* _Task instructions_
Exact reproduction required: the lines below from the line with "## Sicherheit für Leib und Leben" to the line with "sphäre und damit", both ends included, and no others.

[Stored data entries]
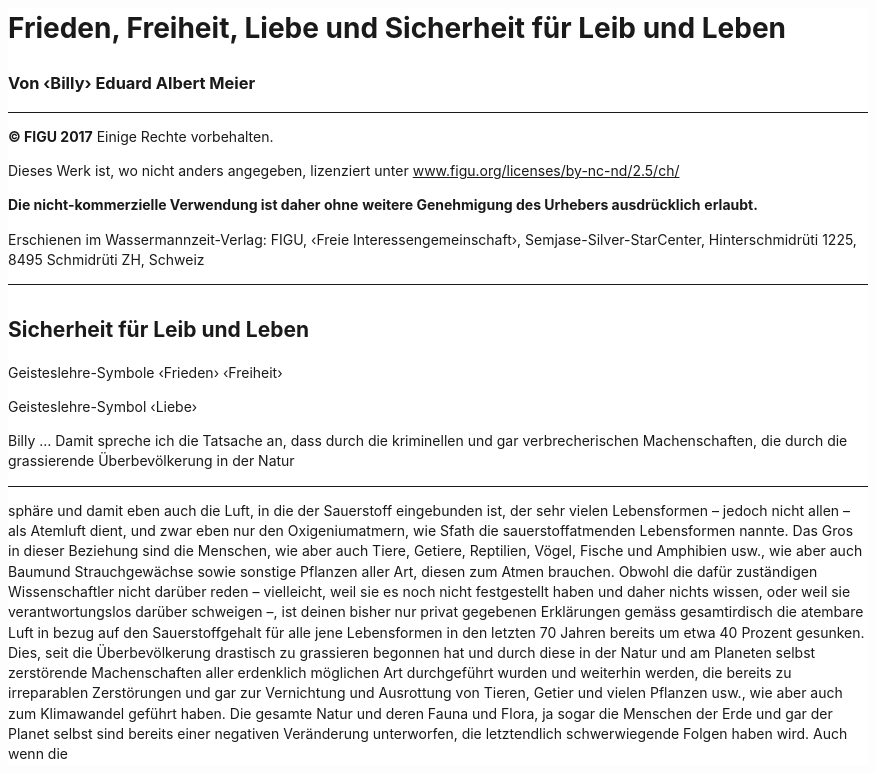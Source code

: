 # Frieden, Freiheit, Liebe und Sicherheit für Leib und Leben

### Von ‹Billy› Eduard Albert Meier


-----

**© FIGU 2017**
Einige Rechte vorbehalten.

Dieses Werk ist, wo nicht anders angegeben,
lizenziert unter
www.figu.org/licenses/by-nc-nd/2.5/ch/

**Die nicht-kommerzielle Verwendung ist daher ohne**
**weitere Genehmigung des Urhebers ausdrücklich**
**erlaubt.**

Erschienen im Wassermannzeit-Verlag:
FIGU, ‹Freie Interessengemeinschaft›, Semjase-Silver-StarCenter, Hinterschmidrüti 1225, 8495 Schmidrüti ZH, Schweiz


-----

## Sicherheit für Leib und Leben

Geisteslehre-Symbole
‹Frieden› ‹Freiheit›

Geisteslehre-Symbol ‹Liebe›

Billy … Damit spreche ich die Tatsache an, dass durch
die kriminellen und gar verbrecherischen Machenschaften,
die durch die grassierende Überbevölkerung in der Natur


-----

sphäre und damit eben auch die Luft, in die der Sauerstoff eingebunden ist, der sehr vielen Lebensformen – jedoch nicht allen – als Atemluft dient, und zwar eben nur
den Oxigeniumatmern, wie Sfath die sauerstoffatmenden
Lebensformen nannte. Das Gros in dieser Beziehung sind
die Menschen, wie aber auch Tiere, Getiere, Reptilien,
Vögel, Fische und Amphibien usw., wie aber auch Baumund Strauchgewächse sowie sonstige Pflanzen aller Art,
diesen zum Atmen brauchen. Obwohl die dafür zuständigen Wissenschaftler nicht darüber reden – vielleicht, weil
sie es noch nicht festgestellt haben und daher nichts wissen,
oder weil sie verantwortungslos darüber schweigen –, ist
deinen bisher nur privat gegebenen Erklärungen gemäss
gesamtirdisch die atembare Luft in bezug auf den Sauerstoffgehalt für alle jene Lebensformen in den letzten 70
Jahren bereits um etwa 40 Prozent gesunken. Dies, seit die
Überbevölkerung drastisch zu grassieren begonnen hat
und durch diese in der Natur und am Planeten selbst zerstörende Machenschaften aller erdenklich möglichen Art
durchgeführt wurden und weiterhin werden, die bereits
zu irreparablen Zerstörungen und gar zur Vernichtung
und Ausrottung von Tieren, Getier und vielen Pflanzen
usw., wie aber auch zum Klimawandel geführt haben. Die
gesamte Natur und deren Fauna und Flora, ja sogar die
Menschen der Erde und gar der Planet selbst sind bereits
einer negativen Veränderung unterworfen, die letztendlich schwerwiegende Folgen haben wird. Auch wenn die
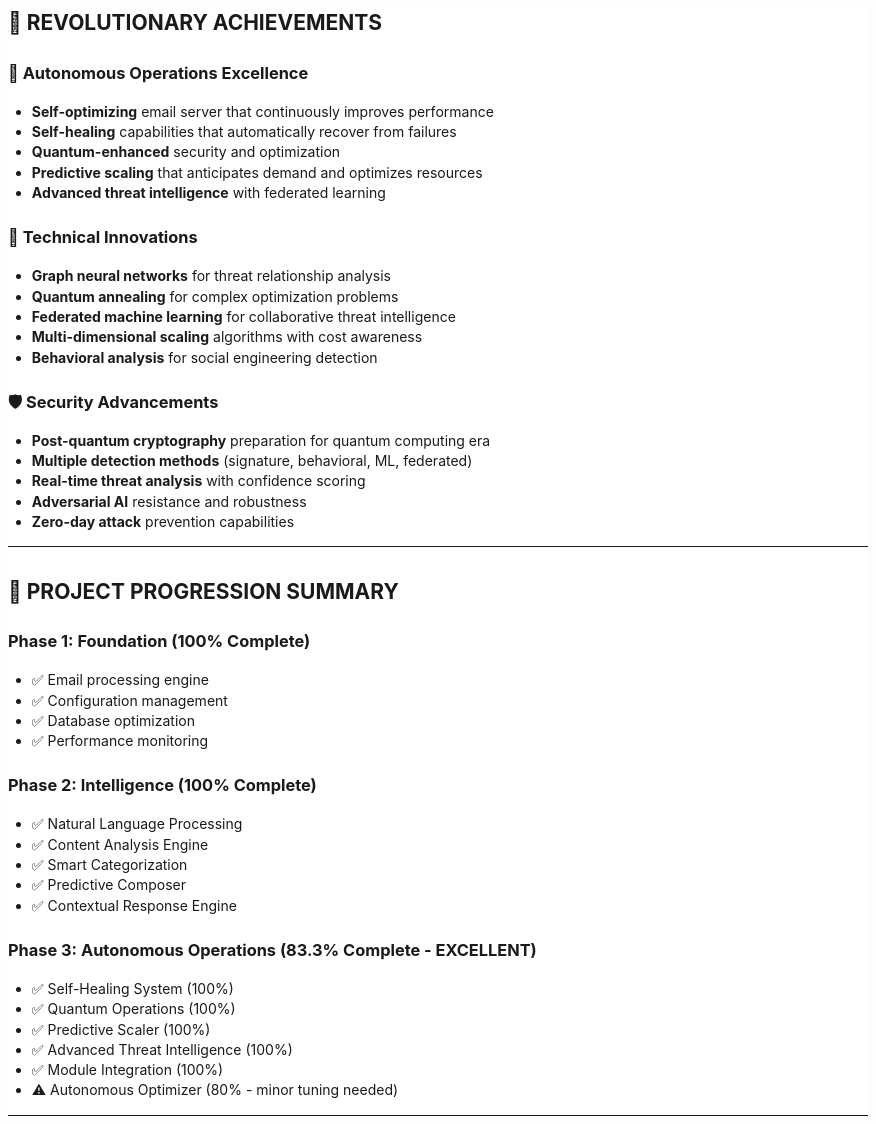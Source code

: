 ## 🚀 REVOLUTIONARY ACHIEVEMENTS

### 🎯 **Autonomous Operations Excellence**
- **Self-optimizing** email server that continuously improves performance
- **Self-healing** capabilities that automatically recover from failures  
- **Quantum-enhanced** security and optimization
- **Predictive scaling** that anticipates demand and optimizes resources
- **Advanced threat intelligence** with federated learning

### 🌟 **Technical Innovations**
- **Graph neural networks** for threat relationship analysis
- **Quantum annealing** for complex optimization problems
- **Federated machine learning** for collaborative threat intelligence
- **Multi-dimensional scaling** algorithms with cost awareness
- **Behavioral analysis** for social engineering detection

### 🛡️ **Security Advancements**
- **Post-quantum cryptography** preparation for quantum computing era
- **Multiple detection methods** (signature, behavioral, ML, federated)
- **Real-time threat analysis** with confidence scoring
- **Adversarial AI** resistance and robustness
- **Zero-day attack** prevention capabilities

---

## 🎉 PROJECT PROGRESSION SUMMARY

### Phase 1: Foundation (100% Complete)
- ✅ Email processing engine
- ✅ Configuration management  
- ✅ Database optimization
- ✅ Performance monitoring

### Phase 2: Intelligence (100% Complete) 
- ✅ Natural Language Processing
- ✅ Content Analysis Engine
- ✅ Smart Categorization  
- ✅ Predictive Composer
- ✅ Contextual Response Engine

### Phase 3: Autonomous Operations (83.3% Complete - EXCELLENT)
- ✅ Self-Healing System (100%)
- ✅ Quantum Operations (100%)
- ✅ Predictive Scaler (100%)
- ✅ Advanced Threat Intelligence (100%)
- ✅ Module Integration (100%)
- ⚠️ Autonomous Optimizer (80% - minor tuning needed)

---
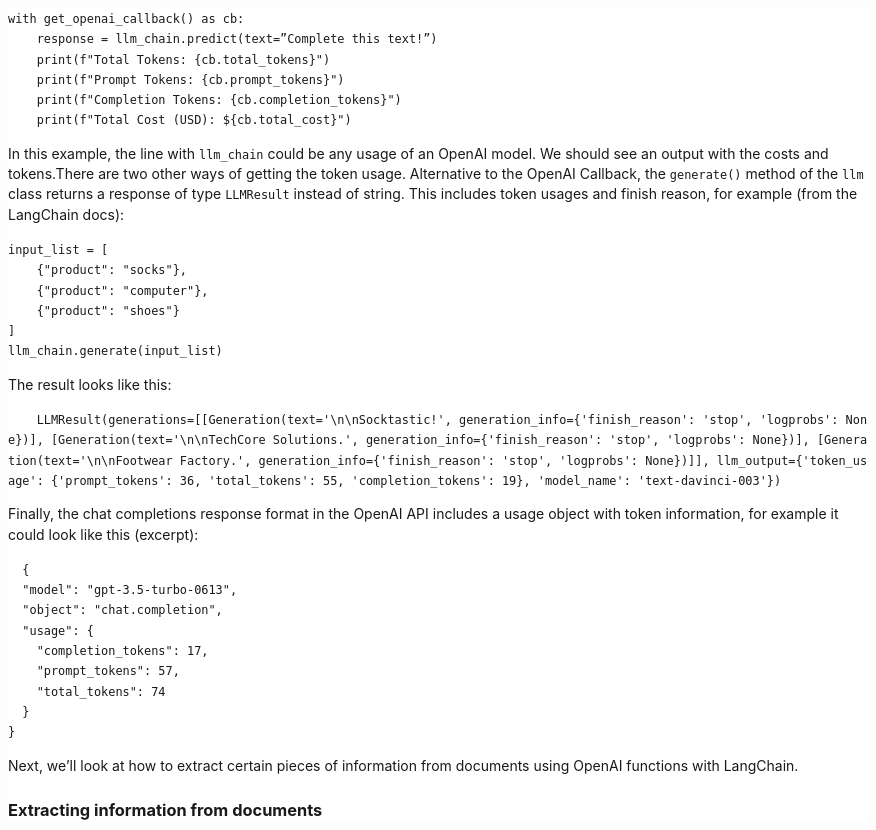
 ```
with get_openai_callback() as cb:
    response = llm_chain.predict(text=”Complete this text!”)
    print(f"Total Tokens: {cb.total_tokens}")
    print(f"Prompt Tokens: {cb.prompt_tokens}")
    print(f"Completion Tokens: {cb.completion_tokens}")
    print(f"Total Cost (USD): ${cb.total_cost}")
```

In this example, the line with `llm_chain` could be any usage of an OpenAI model. We should see an output with the costs and tokens.There are two other ways of getting the token usage. Alternative to the OpenAI Callback, the `generate()` method of the `llm` class returns a response of type `LLMResult` instead of string. This includes token usages and finish reason, for example (from the LangChain docs):

```
input_list = [
    {"product": "socks"},
    {"product": "computer"},
    {"product": "shoes"}
]
llm_chain.generate(input_list)
```

The result looks like this:

```
    LLMResult(generations=[[Generation(text='\n\nSocktastic!', generation_info={'finish_reason': 'stop', 'logprobs': None})], [Generation(text='\n\nTechCore Solutions.', generation_info={'finish_reason': 'stop', 'logprobs': None})], [Generation(text='\n\nFootwear Factory.', generation_info={'finish_reason': 'stop', 'logprobs': None})]], llm_output={'token_usage': {'prompt_tokens': 36, 'total_tokens': 55, 'completion_tokens': 19}, 'model_name': 'text-davinci-003'})
```

Finally, the chat completions response format in the OpenAI API includes a usage object with token information, for example it could look like this (excerpt):

```
  {
  "model": "gpt-3.5-turbo-0613",
  "object": "chat.completion",
  "usage": {
    "completion_tokens": 17,
    "prompt_tokens": 57,
    "total_tokens": 74
  }
}
```

Next, we’ll look at how to extract certain pieces of information from documents using OpenAI functions with LangChain.

### Extracting information from documents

* _Task response_
## Sicherheit für Leib und Leben

Geisteslehre-Symbole
‹Frieden› ‹Freiheit›

Geisteslehre-Symbol ‹Liebe›

Billy … Damit spreche ich die Tatsache an, dass durch
die kriminellen und gar verbrecherischen Machenschaften,
die durch die grassierende Überbevölkerung in der Natur


-----

sphäre und damit eben auch die Luft, in die der Sauerstoff eingebunden ist, der sehr vielen Lebensformen – jedoch nicht allen – als Atemluft dient, und zwar eben nur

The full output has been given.